◆ Data items:
»»

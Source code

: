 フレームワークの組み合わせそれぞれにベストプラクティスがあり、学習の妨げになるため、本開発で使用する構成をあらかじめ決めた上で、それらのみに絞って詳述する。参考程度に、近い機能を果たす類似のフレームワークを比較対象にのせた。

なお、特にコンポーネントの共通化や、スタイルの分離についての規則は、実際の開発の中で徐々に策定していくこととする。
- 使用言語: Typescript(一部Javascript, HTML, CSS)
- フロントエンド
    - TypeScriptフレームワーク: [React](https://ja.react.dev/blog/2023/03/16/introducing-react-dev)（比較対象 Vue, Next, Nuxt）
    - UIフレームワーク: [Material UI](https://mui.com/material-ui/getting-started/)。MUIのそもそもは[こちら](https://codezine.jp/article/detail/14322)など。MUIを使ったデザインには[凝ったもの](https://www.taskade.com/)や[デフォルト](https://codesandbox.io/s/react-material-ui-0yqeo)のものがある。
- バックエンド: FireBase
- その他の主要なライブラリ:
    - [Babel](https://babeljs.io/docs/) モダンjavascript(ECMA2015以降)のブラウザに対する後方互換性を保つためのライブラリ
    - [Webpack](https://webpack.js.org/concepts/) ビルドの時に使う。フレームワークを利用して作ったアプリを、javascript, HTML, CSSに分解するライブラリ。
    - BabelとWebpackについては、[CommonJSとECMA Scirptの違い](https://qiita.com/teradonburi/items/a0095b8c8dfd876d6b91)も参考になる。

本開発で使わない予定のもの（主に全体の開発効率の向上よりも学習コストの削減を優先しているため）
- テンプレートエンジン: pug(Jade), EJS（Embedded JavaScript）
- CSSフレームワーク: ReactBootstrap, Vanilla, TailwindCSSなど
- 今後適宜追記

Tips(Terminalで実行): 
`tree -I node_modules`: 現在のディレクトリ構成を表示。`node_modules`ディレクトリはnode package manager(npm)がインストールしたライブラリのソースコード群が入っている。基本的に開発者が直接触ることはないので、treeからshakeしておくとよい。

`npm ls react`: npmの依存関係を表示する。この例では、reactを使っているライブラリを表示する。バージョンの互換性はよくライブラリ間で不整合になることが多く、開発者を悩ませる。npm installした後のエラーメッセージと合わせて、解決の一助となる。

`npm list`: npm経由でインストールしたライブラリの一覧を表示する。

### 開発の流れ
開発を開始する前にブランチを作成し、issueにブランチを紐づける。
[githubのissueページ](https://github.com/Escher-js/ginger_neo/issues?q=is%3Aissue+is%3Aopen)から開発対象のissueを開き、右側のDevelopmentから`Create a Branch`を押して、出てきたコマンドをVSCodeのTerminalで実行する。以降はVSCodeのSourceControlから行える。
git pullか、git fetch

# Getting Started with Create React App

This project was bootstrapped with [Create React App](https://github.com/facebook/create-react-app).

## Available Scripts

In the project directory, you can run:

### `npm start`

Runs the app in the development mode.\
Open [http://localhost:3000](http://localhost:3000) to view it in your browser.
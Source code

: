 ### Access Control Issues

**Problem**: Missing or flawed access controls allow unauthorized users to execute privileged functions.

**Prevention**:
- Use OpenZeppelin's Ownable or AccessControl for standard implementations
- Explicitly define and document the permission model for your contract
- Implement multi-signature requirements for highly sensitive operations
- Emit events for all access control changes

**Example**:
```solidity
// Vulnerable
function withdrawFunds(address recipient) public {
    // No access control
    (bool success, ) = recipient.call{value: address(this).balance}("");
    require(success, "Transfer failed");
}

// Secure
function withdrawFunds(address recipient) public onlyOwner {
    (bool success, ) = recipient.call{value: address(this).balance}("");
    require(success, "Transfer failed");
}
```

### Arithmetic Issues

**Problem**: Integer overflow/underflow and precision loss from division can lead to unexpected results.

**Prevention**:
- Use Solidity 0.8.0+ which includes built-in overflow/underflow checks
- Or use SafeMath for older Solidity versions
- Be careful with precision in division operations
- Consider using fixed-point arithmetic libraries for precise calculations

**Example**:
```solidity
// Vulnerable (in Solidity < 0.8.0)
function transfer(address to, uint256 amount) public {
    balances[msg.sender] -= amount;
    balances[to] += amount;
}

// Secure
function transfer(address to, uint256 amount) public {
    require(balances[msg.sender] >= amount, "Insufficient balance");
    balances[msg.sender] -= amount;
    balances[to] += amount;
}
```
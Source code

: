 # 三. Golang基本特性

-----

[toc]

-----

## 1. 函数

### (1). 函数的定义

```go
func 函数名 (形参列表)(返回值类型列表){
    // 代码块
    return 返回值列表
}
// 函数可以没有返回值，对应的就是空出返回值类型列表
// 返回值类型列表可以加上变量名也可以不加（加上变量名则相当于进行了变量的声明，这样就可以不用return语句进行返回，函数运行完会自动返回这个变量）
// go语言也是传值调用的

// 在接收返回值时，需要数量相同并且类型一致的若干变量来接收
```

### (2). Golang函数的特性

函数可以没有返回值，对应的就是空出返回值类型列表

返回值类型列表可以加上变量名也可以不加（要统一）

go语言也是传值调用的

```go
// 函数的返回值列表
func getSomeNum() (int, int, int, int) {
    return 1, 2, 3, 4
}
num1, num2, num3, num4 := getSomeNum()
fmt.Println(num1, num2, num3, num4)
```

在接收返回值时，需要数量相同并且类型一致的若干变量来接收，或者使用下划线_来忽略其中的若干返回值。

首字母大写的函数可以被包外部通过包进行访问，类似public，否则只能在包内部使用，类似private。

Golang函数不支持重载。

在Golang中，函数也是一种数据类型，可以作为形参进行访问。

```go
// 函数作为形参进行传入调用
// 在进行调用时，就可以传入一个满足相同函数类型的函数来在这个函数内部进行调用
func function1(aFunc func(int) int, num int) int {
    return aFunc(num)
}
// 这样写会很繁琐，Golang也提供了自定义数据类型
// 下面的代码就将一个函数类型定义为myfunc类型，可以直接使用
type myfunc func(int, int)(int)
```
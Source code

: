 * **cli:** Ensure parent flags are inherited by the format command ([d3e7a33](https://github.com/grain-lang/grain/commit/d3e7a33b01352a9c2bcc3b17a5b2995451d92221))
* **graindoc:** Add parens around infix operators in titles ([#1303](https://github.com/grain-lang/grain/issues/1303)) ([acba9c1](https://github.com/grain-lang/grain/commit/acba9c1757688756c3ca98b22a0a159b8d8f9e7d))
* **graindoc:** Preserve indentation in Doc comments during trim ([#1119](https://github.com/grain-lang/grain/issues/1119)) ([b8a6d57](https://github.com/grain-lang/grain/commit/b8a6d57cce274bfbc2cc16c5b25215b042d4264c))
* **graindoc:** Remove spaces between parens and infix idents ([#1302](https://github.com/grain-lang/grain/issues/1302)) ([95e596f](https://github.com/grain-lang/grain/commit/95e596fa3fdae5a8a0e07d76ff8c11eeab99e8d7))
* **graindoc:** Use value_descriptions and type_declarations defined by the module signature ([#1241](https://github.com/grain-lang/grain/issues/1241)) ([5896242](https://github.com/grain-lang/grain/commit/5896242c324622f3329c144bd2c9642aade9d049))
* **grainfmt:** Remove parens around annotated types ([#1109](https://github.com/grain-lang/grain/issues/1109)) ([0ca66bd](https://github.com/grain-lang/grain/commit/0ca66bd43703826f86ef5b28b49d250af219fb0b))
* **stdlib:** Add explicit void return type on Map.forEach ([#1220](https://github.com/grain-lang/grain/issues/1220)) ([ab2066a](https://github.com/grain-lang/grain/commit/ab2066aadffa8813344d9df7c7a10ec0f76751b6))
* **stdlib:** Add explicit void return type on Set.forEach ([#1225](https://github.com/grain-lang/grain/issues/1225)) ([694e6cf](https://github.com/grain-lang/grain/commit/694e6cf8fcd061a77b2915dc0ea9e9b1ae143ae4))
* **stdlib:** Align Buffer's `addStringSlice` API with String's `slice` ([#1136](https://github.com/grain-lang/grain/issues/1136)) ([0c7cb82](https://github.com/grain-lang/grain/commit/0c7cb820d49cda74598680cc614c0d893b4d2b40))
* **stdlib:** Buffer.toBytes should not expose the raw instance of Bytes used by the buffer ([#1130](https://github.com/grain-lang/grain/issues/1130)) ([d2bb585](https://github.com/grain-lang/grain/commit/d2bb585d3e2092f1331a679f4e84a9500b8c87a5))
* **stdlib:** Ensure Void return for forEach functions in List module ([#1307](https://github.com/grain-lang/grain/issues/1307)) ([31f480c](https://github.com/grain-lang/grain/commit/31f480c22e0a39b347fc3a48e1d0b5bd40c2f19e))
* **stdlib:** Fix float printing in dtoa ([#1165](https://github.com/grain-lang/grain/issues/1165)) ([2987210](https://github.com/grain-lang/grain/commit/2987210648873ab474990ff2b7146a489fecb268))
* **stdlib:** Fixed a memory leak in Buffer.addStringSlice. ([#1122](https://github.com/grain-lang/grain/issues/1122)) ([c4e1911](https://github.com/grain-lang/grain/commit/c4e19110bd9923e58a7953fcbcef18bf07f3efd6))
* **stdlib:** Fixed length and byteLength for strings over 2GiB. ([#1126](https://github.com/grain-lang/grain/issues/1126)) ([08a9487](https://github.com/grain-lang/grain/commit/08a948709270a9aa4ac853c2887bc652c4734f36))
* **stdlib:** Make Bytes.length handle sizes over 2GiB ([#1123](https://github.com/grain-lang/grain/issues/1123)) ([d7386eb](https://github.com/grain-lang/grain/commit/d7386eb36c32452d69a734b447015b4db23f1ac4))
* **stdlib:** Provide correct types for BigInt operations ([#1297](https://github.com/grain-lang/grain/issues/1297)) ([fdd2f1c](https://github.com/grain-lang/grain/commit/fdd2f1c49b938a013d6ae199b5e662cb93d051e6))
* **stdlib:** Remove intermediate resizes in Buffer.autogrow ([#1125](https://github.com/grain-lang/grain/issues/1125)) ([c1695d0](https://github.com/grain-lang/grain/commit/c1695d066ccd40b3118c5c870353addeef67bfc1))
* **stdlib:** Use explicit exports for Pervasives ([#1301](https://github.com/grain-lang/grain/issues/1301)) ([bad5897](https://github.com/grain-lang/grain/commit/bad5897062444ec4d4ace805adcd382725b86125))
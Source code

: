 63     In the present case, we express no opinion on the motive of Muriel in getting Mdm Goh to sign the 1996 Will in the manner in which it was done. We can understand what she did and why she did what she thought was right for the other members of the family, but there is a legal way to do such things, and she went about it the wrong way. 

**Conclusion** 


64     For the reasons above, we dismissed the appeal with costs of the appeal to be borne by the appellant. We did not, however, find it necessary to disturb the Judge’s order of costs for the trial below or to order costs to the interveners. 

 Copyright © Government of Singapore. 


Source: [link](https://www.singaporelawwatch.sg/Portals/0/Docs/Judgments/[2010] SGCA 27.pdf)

««

◆ What the exercise asks: For every line of the data above that contains "对应的就是空出返回值类型列表", copy that line.

◆ Response to the task:
// 函数可以没有返回值，对应的就是空出返回值类型列表
函数可以没有返回值，对应的就是空出返回值类型列表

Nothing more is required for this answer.